Wolfie is such a puppy! He gets into the dumbest things. First thing this morning, he managed to go down to the basement and get an glue trap for mice stuck to his foot. I peeled it off slowly, but there is still some residue there. Any ideas how to get it off?


----------



## Navah

Ouch! Poor baby. I’m guessing nail polish would be too harsh? That’s how I got wax (for legs… ya I should have closed the door lol) off my pup but it was on her fur and we washed it off immediately with water so she didn’t feel a thing.

I’m surprised you have glue traps where you are, i thought they were illegal everywhere now?


----------



## Wolfiesmom

Navah said:


> Ouch! Poor baby. I’m guessing nail polish would be too harsh? That’s how I got wax (for legs… ya I should have closed the door lol) off my pup but it was on her fur and we washed it off immediately with water so she didn’t feel a thing.
> 
> I’m surprised you have glue traps where you are, i thought they were illegal everywhere now?
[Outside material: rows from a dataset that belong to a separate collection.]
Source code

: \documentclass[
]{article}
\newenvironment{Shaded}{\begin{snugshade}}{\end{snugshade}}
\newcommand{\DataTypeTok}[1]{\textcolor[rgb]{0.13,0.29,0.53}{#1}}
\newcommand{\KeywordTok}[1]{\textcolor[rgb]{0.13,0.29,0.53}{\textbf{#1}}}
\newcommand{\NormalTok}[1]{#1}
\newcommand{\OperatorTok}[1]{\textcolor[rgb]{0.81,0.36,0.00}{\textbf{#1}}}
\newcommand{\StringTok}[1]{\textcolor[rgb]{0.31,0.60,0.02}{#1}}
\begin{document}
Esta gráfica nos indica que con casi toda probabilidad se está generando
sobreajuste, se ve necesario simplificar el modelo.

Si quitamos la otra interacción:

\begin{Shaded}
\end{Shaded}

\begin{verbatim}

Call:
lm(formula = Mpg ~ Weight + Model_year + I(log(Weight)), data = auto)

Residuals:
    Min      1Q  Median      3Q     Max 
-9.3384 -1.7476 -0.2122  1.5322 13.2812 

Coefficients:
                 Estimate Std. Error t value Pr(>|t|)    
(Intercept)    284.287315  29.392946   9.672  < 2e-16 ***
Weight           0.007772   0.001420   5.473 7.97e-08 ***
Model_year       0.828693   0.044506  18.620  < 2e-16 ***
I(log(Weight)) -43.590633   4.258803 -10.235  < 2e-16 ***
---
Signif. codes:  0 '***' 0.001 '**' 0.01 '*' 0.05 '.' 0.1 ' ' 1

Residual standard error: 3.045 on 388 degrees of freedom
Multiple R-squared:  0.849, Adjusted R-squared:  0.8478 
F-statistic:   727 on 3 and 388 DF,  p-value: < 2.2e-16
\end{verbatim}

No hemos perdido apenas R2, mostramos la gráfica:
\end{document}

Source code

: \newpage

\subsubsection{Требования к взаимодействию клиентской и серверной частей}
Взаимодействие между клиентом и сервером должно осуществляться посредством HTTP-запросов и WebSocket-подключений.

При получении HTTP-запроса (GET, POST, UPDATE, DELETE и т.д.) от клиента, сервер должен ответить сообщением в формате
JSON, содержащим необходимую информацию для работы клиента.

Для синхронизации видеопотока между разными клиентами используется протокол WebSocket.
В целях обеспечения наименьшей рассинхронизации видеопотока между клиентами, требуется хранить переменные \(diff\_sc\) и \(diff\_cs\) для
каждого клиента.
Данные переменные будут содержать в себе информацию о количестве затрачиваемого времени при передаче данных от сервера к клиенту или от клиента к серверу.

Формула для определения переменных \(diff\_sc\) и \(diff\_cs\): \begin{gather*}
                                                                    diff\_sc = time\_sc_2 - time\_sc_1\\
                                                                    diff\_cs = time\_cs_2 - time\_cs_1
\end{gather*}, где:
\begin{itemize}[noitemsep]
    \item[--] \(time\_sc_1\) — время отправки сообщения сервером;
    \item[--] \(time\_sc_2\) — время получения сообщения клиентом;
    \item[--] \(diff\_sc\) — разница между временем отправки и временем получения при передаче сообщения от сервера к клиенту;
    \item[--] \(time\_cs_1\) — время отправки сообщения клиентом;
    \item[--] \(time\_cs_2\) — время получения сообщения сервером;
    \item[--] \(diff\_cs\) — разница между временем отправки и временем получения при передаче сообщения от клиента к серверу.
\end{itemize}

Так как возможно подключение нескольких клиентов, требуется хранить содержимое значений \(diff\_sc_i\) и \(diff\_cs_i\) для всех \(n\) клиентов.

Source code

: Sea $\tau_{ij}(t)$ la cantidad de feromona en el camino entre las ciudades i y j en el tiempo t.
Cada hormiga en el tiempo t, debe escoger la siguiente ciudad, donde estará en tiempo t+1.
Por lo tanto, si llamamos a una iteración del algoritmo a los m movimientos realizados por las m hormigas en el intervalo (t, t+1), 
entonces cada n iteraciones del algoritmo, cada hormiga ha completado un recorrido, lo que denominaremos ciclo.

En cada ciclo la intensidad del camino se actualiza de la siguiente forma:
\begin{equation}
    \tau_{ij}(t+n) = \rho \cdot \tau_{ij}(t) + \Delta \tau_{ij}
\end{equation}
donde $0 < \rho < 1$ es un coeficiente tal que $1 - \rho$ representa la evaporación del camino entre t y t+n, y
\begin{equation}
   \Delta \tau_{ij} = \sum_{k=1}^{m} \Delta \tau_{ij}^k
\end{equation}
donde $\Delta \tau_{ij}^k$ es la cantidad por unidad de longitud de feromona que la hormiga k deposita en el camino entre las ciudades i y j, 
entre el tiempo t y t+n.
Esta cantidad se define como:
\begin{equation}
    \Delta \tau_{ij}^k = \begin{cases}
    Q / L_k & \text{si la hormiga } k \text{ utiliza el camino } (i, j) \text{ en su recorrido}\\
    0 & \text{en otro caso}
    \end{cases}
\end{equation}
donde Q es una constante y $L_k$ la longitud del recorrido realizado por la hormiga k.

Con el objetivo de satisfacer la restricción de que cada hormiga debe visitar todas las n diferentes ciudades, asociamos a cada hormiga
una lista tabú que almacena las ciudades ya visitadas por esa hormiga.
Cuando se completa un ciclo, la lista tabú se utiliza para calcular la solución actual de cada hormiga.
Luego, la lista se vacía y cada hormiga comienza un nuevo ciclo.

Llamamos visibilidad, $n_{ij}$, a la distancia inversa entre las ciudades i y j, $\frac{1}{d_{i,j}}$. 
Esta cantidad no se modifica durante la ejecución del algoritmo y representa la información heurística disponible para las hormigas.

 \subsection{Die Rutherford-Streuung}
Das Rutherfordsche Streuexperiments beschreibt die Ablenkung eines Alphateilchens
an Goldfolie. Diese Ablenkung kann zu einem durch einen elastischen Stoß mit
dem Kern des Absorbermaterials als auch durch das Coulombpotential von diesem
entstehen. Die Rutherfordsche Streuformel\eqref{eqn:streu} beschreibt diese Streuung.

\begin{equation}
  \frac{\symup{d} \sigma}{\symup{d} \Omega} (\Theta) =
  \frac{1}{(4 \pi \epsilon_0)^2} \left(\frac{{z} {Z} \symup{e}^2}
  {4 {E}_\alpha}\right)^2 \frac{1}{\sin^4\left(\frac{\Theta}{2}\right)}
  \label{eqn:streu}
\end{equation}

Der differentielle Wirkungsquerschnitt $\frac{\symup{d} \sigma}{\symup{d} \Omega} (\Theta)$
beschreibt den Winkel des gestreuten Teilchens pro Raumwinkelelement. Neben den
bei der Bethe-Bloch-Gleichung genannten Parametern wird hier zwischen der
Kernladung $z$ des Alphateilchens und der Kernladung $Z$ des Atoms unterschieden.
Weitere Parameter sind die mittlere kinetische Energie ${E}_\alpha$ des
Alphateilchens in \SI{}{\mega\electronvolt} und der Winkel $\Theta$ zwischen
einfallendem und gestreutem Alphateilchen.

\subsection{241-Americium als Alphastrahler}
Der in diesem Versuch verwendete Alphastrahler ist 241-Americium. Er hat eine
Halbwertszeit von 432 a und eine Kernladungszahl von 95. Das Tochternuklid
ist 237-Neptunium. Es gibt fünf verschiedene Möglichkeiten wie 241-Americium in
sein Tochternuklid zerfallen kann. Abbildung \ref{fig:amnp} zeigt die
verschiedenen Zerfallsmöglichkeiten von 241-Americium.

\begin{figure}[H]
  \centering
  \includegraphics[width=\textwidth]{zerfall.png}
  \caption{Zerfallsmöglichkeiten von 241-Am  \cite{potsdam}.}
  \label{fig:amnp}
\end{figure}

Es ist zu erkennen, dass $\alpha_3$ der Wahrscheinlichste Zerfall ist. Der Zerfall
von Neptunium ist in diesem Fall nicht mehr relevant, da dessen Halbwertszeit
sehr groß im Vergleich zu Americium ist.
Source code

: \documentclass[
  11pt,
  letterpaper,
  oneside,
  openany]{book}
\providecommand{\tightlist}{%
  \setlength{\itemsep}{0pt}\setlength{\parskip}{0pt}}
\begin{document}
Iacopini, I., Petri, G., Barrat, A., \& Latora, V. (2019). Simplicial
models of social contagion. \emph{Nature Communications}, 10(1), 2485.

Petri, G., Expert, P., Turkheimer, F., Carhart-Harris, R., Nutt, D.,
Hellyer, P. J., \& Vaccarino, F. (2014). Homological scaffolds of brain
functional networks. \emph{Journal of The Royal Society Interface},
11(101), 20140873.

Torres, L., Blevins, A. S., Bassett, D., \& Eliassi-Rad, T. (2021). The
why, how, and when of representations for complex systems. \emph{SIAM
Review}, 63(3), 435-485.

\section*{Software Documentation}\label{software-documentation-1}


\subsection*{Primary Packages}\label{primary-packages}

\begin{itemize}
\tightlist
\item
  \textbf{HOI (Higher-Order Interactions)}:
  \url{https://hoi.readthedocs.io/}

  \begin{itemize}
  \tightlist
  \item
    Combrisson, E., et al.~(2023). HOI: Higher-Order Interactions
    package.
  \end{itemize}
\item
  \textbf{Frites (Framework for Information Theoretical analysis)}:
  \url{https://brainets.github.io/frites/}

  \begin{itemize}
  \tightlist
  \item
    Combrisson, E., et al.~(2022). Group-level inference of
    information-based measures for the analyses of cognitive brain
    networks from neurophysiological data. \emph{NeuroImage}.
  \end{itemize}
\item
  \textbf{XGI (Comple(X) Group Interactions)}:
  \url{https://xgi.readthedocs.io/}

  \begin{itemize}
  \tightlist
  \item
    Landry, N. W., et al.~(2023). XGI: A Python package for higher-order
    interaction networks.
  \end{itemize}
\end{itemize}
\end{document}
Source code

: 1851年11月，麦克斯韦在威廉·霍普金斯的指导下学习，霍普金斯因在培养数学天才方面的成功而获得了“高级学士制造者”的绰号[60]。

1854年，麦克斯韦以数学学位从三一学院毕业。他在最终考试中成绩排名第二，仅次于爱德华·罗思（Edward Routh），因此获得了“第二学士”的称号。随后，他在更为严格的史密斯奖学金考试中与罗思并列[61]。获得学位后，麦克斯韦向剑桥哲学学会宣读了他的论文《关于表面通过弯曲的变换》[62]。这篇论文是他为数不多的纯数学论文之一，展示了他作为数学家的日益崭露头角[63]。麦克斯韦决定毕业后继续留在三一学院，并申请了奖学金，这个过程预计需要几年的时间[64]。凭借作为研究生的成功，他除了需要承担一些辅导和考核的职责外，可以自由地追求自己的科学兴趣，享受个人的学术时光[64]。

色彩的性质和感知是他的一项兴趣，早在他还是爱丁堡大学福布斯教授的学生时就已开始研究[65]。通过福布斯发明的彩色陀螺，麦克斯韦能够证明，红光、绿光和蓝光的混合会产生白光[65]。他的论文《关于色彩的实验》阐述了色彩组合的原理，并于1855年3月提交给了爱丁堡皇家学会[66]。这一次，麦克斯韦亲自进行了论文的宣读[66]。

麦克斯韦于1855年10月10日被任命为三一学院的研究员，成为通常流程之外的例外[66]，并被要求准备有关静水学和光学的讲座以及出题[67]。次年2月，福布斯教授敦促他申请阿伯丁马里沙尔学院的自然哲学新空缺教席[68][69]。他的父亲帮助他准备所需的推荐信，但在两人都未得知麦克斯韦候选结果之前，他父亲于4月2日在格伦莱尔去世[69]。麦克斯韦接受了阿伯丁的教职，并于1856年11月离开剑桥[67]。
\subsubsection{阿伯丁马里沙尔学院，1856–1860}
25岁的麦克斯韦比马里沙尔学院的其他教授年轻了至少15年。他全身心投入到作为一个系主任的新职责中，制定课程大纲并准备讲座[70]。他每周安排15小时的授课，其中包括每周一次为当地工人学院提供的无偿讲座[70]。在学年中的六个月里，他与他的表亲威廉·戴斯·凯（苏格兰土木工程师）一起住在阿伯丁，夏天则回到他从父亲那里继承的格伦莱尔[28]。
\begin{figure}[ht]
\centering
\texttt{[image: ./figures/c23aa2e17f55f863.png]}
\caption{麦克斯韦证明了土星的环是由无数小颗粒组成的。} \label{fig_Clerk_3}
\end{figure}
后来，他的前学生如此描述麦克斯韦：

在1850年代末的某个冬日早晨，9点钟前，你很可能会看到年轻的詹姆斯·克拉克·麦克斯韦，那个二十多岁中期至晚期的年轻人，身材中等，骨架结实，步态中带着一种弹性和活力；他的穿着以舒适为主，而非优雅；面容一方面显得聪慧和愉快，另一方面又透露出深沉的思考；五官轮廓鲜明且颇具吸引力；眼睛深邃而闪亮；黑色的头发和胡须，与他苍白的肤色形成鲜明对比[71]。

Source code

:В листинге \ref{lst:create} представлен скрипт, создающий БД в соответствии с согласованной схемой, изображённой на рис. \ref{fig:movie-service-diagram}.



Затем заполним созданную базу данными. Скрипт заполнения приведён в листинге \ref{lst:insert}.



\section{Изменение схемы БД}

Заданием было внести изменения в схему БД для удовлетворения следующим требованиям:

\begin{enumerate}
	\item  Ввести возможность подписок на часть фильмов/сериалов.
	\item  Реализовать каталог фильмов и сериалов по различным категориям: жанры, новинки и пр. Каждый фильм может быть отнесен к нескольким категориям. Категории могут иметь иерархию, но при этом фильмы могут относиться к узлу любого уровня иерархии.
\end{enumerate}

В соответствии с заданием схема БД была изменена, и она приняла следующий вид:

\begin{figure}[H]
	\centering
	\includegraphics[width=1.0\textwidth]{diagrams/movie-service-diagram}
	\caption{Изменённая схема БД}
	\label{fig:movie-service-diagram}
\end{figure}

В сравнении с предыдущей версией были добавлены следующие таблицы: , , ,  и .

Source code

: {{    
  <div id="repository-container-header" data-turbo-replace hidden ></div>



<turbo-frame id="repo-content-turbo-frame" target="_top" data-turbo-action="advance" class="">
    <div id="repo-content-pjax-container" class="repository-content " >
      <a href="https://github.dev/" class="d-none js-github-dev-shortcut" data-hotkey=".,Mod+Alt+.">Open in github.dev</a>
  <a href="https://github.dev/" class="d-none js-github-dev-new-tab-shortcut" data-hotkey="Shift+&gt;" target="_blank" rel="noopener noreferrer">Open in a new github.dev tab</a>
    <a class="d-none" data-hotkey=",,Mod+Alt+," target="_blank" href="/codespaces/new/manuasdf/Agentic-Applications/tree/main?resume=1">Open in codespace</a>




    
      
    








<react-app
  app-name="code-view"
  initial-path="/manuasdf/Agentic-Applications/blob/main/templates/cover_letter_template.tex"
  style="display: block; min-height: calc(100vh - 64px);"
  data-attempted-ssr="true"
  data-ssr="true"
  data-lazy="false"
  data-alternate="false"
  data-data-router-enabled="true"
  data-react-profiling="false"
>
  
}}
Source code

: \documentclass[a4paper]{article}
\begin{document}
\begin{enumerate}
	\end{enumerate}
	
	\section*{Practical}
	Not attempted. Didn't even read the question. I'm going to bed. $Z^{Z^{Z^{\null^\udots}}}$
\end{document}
I didn't know they were illegal. Why? They sell them in all the stores here.


----------



## Navah

I’m not sure why really. I just know that a few years ago I went into a few stores asking and they all said they were illegal (three stores). I asked if I could buy online and they said probably not. One store the lady even yelled at me for even asking, apparently it’s because the mice eat themselves alive to get out of the traps. I was like sheesh… calm down… I didn’t know.


----------



## mvarnell

I live in Arkansas and they sell them here too. Why are they illegal, are they considered inhumane or generally unsafe?


----------



## BayouBaby

They are not illegal in Louisiana. They are still readily available in all grocery and hardware stores. As for getting the residue off, perhaps try peanut butter. It has been purported to get gum out of hair. I don't know. My first reaction was nail polish remover, but that's very harsh. Good luck though.


----------



## Wolfiesmom

BayouBaby said:


> They are not illegal in Louisiana. They are still readily available in all grocery and hardware stores. As for getting the residue off, perhaps try peanut butter. It has been purported to get gum out of hair. I don't know. My first reaction was nail polish remover, but that's very harsh. Good luck though.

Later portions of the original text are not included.